'''

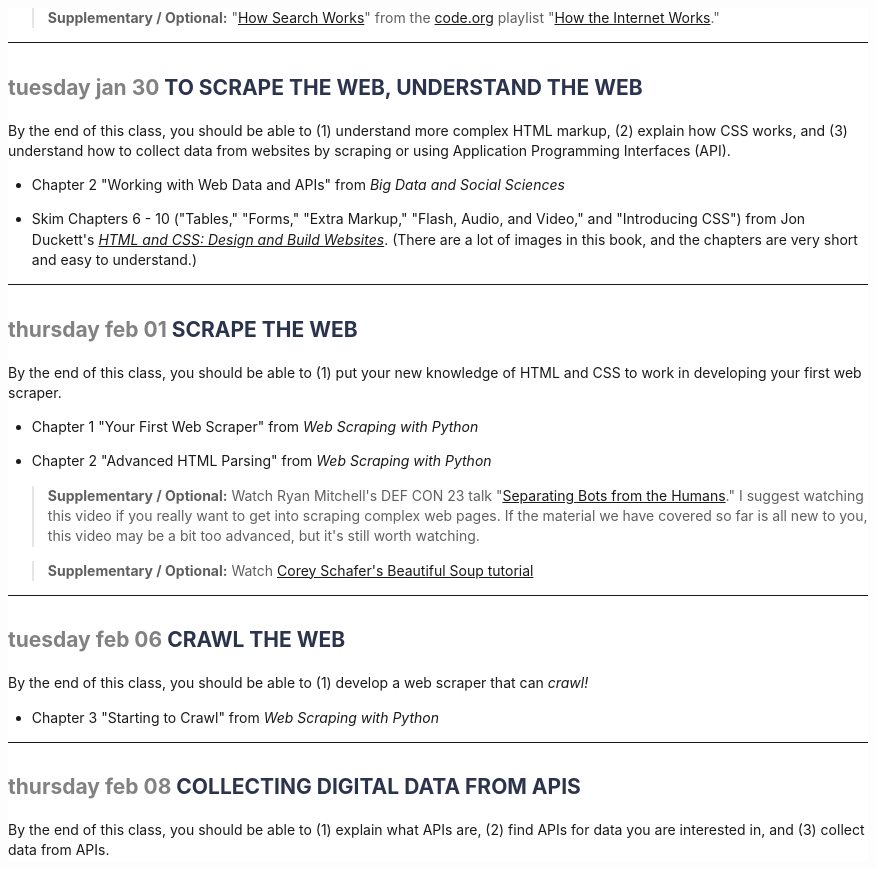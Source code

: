 >  **Supplementary / Optional:** "[How Search Works](https://www.youtube.com/watch?v=LVV_93mBfSU&list=PLzdnOPI1iJNfMRZm5DDxco3UdsFegvuB7&index=8)" from the [code.org](code.org) playlist "[How the Internet Works](https://www.youtube.com/watch?v=Dxcc6ycZ73M&list=PLzdnOPI1iJNfMRZm5DDxco3UdsFegvuB7)."  


------------

## <font color="#828282">tuesday jan 30</font><font color="#2C334D"> TO SCRAPE THE WEB, UNDERSTAND THE WEB</font>
By the end of this class, you should be able to (1) understand more complex HTML markup, (2) explain how CSS works, and (3) understand how to collect data from websites by scraping or using Application Programming Interfaces (API).


* Chapter 2 "Working with Web Data and APIs" from *Big Data and Social Sciences* 

*  Skim Chapters 6 - 10 ("Tables," "Forms," "Extra Markup," "Flash, Audio, and Video," and "Introducing CSS") from Jon Duckett's *[HTML and CSS: Design and Build Websites](http://www.htmlandcssbook.com)*. (There are a lot of images in this book, and the chapters are very short and easy to understand.)


------------

## <font color="#828282">thursday feb 01</font><font color="#2C334D"> SCRAPE THE WEB</font>
By the end of this class, you should be able to (1) put your new knowledge of HTML and CSS to work in developing your first web scraper. 


* Chapter 1 "Your First Web Scraper" from *Web Scraping with Python* 

*  Chapter 2 "Advanced HTML Parsing" from *Web Scraping with Python* 

>   **Supplementary / Optional:** Watch Ryan Mitchell's DEF CON 23 talk "[Separating Bots from the Humans](https://www.youtube.com/watch?v=PADKIdSPOsc)." I suggest watching this video if you really want to get into scraping complex web pages. If the material we have covered so far is all new to you, this video may be a bit too advanced, but it's still worth watching. 

>  **Supplementary / Optional:** Watch [Corey Schafer's Beautiful Soup tutorial](https://www.youtube.com/watch?v=ng2o98k983k) 


------------

## <font color="#828282">tuesday feb 06</font><font color="#2C334D"> CRAWL THE WEB</font>
By the end of this class, you should be able to (1) develop a web scraper that can <em>crawl!</em>


* Chapter 3 "Starting to Crawl" from *Web Scraping with Python* 


------------

## <font color="#828282">thursday feb 08</font><font color="#2C334D"> COLLECTING DIGITAL DATA FROM APIS </font>
By the end of this class, you should be able to (1) explain what APIs are, (2) find APIs for data you are interested in, and (3) collect data from APIs.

'''

EXERCISE BRIEF → Reproduce verbatim the lines above, from the line with "SCRAPE THE WEB</font>" through the line with "still worth watching.".

RESPONSE →
## <font color="#828282">thursday feb 01</font><font color="#2C334D"> SCRAPE THE WEB</font>
By the end of this class, you should be able to (1) put your new knowledge of HTML and CSS to work in developing your first web scraper. 


* Chapter 1 "Your First Web Scraper" from *Web Scraping with Python* 

*  Chapter 2 "Advanced HTML Parsing" from *Web Scraping with Python* 

>   **Supplementary / Optional:** Watch Ryan Mitchell's DEF CON 23 talk "[Separating Bots from the Humans](https://www.youtube.com/watch?v=PADKIdSPOsc)." I suggest watching this video if you really want to get into scraping complex web pages. If the material we have covered so far is all new to you, this video may be a bit too advanced, but it's still worth watching. 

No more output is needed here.